Exercise requirements
Your task is to filter the data below down to the lines holding "Background".

Data to examine
────

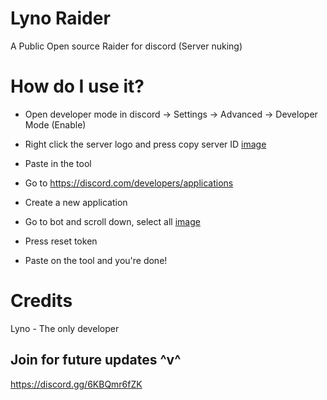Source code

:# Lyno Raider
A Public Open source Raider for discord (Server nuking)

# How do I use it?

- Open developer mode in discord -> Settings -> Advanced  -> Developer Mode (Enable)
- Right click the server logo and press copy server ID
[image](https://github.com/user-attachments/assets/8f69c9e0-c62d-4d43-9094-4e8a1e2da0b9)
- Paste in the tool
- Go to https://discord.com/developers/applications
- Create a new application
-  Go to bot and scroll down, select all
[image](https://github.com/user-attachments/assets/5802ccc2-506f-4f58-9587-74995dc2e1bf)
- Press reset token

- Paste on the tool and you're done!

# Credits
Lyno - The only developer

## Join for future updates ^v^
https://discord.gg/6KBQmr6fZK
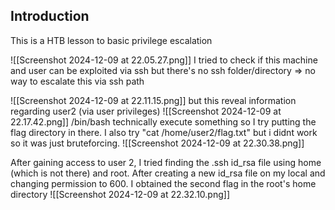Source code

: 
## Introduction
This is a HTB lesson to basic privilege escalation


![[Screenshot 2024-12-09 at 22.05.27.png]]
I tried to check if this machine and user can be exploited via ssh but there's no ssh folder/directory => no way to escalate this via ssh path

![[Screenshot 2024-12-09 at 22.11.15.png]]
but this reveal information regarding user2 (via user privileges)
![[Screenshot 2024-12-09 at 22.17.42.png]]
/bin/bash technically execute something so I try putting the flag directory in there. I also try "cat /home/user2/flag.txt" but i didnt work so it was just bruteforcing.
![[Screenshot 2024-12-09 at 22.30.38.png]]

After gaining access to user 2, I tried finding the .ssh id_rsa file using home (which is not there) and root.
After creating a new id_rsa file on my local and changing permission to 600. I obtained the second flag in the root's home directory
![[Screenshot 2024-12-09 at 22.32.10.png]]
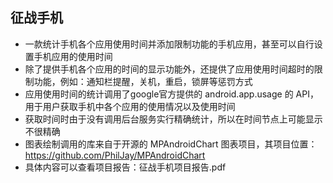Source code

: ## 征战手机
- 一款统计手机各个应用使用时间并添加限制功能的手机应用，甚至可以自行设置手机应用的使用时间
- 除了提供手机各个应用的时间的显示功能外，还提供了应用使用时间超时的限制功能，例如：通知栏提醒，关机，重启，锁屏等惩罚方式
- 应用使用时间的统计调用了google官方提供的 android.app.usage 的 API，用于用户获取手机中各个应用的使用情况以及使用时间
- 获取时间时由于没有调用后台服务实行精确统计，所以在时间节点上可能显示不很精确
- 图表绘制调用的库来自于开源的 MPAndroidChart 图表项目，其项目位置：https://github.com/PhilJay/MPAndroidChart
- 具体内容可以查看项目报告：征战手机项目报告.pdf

────

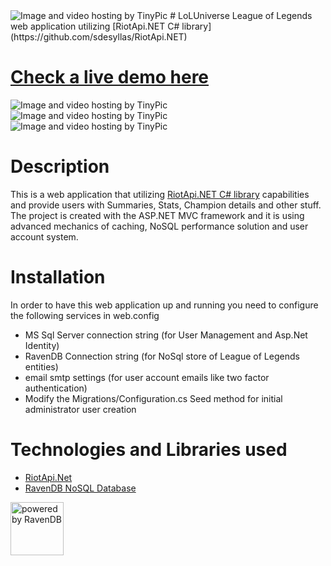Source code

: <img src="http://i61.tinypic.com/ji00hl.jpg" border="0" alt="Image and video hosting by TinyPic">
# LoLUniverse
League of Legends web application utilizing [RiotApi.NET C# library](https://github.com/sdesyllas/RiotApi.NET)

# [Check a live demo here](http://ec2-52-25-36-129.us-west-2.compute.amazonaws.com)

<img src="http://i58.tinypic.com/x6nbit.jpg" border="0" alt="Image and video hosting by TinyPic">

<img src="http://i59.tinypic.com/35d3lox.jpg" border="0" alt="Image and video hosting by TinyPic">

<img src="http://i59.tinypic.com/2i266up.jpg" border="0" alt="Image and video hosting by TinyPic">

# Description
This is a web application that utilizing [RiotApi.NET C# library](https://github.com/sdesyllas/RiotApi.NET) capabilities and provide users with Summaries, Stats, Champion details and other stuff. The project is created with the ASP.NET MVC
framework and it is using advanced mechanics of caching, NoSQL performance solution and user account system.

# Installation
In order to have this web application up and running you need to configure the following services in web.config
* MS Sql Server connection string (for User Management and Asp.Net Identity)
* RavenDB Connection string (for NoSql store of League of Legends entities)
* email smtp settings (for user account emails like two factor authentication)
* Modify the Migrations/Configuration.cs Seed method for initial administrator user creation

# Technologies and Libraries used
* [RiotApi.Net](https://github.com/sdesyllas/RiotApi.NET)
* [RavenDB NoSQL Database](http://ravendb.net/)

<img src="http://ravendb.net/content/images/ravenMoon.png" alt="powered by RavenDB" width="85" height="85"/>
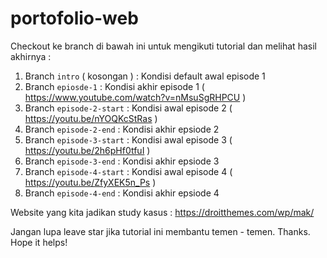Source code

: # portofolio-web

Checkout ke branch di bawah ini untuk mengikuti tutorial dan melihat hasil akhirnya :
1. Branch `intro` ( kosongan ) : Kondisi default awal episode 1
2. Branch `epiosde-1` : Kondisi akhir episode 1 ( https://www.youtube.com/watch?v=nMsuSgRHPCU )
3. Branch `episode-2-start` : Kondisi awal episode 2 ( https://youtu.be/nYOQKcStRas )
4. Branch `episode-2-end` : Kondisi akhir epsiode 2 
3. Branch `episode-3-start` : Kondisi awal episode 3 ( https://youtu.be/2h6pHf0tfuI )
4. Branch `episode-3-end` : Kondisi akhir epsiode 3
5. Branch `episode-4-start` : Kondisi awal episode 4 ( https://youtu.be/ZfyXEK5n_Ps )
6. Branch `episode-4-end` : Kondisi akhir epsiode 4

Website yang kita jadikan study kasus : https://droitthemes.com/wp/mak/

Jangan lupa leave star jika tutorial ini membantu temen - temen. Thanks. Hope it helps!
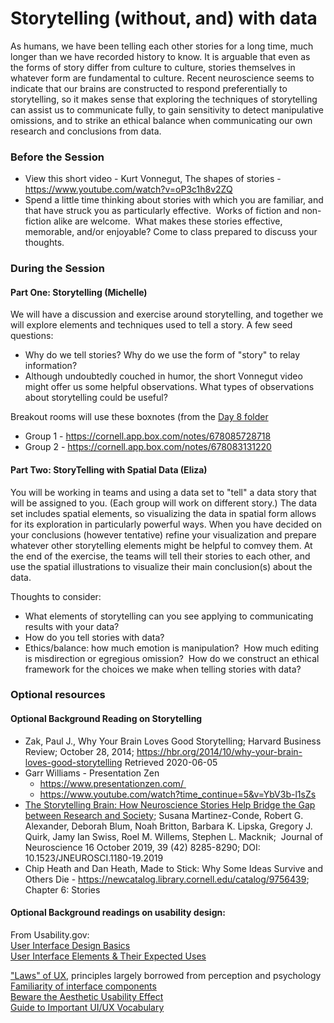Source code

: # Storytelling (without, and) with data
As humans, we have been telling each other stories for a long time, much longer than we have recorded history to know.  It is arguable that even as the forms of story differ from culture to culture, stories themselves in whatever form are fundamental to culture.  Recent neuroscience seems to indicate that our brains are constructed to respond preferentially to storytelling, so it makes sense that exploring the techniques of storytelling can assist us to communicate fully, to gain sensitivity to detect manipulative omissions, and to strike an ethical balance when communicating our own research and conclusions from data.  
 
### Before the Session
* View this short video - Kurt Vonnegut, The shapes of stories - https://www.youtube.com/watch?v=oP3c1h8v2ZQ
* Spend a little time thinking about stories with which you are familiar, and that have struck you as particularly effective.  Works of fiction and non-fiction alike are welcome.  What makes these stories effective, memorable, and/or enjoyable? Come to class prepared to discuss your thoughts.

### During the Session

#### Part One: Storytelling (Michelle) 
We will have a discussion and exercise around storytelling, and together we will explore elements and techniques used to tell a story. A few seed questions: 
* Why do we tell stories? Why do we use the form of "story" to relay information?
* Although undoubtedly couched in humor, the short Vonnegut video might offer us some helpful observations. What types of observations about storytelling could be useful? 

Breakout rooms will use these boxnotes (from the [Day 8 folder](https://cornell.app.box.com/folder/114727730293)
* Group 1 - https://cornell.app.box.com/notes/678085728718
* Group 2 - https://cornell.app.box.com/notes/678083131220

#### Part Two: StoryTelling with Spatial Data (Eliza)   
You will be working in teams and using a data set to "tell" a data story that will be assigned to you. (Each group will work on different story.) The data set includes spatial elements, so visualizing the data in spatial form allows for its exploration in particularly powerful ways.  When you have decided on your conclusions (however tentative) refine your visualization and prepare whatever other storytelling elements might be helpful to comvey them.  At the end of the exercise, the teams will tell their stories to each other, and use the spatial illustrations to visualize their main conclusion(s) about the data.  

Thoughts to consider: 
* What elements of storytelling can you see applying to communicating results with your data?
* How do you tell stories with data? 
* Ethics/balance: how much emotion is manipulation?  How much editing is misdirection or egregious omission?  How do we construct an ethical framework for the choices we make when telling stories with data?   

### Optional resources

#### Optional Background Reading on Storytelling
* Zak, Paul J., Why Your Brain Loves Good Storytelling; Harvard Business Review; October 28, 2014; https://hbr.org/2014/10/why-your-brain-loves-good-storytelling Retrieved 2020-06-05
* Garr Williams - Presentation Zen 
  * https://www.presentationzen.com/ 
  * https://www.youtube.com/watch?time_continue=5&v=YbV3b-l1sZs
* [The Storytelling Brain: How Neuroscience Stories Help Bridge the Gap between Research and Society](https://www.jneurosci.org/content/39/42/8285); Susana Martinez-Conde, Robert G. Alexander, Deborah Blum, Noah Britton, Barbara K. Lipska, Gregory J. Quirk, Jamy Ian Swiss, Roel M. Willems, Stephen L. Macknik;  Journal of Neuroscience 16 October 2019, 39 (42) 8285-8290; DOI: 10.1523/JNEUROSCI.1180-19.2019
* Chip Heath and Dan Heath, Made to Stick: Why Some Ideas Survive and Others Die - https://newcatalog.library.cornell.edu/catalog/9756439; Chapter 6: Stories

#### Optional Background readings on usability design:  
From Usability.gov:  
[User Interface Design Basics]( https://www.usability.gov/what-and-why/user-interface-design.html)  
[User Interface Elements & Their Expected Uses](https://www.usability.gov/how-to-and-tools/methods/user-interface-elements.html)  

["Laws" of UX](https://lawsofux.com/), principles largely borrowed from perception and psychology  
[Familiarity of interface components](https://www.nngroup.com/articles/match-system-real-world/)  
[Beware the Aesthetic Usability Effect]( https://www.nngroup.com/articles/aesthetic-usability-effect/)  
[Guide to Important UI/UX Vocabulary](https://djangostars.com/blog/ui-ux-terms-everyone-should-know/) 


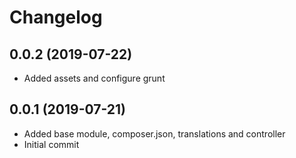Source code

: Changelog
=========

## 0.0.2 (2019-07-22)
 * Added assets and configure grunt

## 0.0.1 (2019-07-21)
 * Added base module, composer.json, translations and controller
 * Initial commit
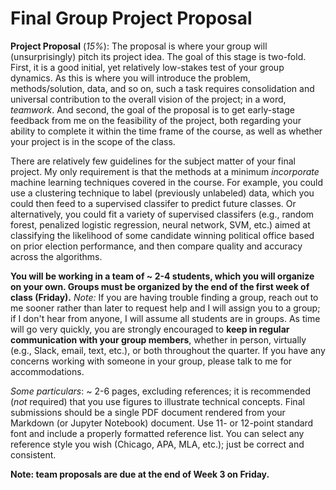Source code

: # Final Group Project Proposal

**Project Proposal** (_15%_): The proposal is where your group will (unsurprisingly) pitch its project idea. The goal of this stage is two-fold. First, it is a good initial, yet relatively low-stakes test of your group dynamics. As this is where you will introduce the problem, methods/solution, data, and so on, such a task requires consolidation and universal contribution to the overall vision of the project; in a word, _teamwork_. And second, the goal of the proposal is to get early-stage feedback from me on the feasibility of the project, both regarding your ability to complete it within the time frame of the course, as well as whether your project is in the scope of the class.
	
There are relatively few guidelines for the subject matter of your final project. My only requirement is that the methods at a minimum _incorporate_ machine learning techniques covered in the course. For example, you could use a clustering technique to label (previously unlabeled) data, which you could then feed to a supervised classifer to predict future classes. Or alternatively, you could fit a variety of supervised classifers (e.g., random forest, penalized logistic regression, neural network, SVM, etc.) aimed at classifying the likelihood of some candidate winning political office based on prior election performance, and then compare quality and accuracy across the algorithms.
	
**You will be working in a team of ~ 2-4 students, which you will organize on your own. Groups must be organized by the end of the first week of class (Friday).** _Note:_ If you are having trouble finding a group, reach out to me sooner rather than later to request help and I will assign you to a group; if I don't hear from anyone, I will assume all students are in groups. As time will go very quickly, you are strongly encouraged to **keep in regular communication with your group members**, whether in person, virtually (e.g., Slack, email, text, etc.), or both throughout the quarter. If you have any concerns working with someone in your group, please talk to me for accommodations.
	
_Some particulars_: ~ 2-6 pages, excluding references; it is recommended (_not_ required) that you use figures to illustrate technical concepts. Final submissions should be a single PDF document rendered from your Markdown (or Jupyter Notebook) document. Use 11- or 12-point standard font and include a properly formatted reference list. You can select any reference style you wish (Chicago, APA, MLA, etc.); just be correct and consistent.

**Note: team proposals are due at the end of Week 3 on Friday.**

────

Completed task
#### Optional Background Reading on Storytelling
#### Optional Background readings on usability design:  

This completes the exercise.